You cracked it. Spatial experiences has to do a lot of things to my artistic practices. Only because of that spatial concerns I came out to the promenade theatre from the proscenium architectural closet. (Here I owe my tribute to Badal Sircar and his third theatre for drawing my attention to think upon the language of theatre and to be concern on the live-communication between the actor and the spectator). Theatre and Performance are part of architectures. In certain nuanced times, house and home are interchangeably usable, likewise body and house seems to do the same. In 2000 I came to Santiniketan from a small town in Assam and witnessed an urbanizing neighbourhood during the five years I was doing my BFA. Then in Baroda and then in Delhi- the transformation of spaces caught my eyes. Delhi as a site or space constantly provokes you constructing high rise buildings and the promotional real-estate strategies. Somehow the need for a "dream home" is there in everybody's mind. In this post-globalized state of being it is even more interesting - because we belong to a constantly shifting space.

I am not pretty sure about using the word Diaspora here, but if truth be told we all are in a diasporic state. In fact the one who is there in the same locality and same inhabitation, - is shifting fast. 

To answer your question, in a way yes it was there in the germination of the project(s). Let put the matter differently. A performer also needs a community- a community- beholder of same taste and language. As we need to learn the language of the audience, we need to train up the audience as well. We cannot work only for a conceptual or imaginary audience. We need audience physically present out there- in front of us, in the time of execution, in the time of living the performance and in the time of death of the performance. We need to speak literally to the spectator. Now a language has a validity when both the sides understand the idioms or use the same vocabulary. But what happens when you shift the space? How do I do my art to a different set of audience who do not know my language?
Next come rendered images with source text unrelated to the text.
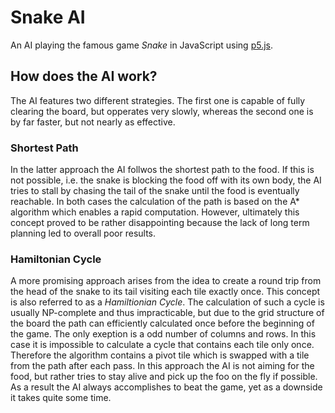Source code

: # Snake AI
An AI playing the famous game _Snake_ in JavaScript using [p5.js](https://p5js.org/).

## How does the AI work?
The AI features two different strategies. The first one is capable of fully clearing the board, but opperates very slowly, whereas the second one is by far faster, but not nearly as effective.

### Shortest Path
In the latter approach the AI follwos the shortest path to the food. If this is not possible, i.e. the snake is blocking the food off with its own body, the AI tries to stall by chasing the tail of the snake until the food is eventually reachable. In both cases the calculation of the path is based on the A* algorithm which enables a rapid computation. However, ultimately this concept proved to be rather disappointing because the lack of long term planning led to overall poor results.

### Hamiltonian Cycle 
A more promising approach arises from the idea to create a round trip from the head of the snake to its tail visiting each tile exactly once. This concept is also referred to as a _Hamiltionian Cycle_. The calculation of such a cycle is usually NP-complete and thus impracticable, but due to the grid structure of the board the path can efficiently calculated once before the beginning of the game. The only exeption is a odd number of columns and rows. In this case it is impossible to calculate a cycle that contains each tile only once. Therefore the algorithm contains a pivot tile which is swapped with a tile from the path after each pass. In this approach the AI is not aiming for the food, but rather tries to stay alive and pick up the foo on the fly if possible. As a result the AI always accomplishes to beat the game, yet as a downside it takes quite some time.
When the city is shifting constantly, can a concrete building be the settlement for my body? Where the 'dream house' leads you to - when 'dream' itself is a moving phenomena? This disturbed situations led me to incorporate the idea of theatre, the language of theatre inside the practice. Sometimes while doing a work, more than the work - the process of doing it and scenes-behind came forth. Thus, the 'work-in-progress' state of being is more prevalent than a final show.    


  1. This idea of the ‘body’ as the ‘home of the soul’ becomes, I feel, an important metaphor in both your Disposable Theatre and Disposable House Project. But I feel, the ‘body’ is also the tool through which performance art manifests, anyway. How conscious are you of this construct – the physicality of our body and the physicality of ideas as they manifest?

I think, exactly the same I have stated in the previous stage. At a time you cannot differentiate  house from home since every tool, element and component demands their contribution to each other. The concrete wall, a torn cloth, an old piece of news paper or the living human body with flesh-and-blood claim their own role towards the development of the concept. 

There is a series of works on the basis of a poem called 'The Body House of an Actor' that extensively deals with the concept of body as house, and the agony and ecstasy of the  role-player performer. As a seminal work of mine this performance poetry breaks through the division of conceptual and the materiality.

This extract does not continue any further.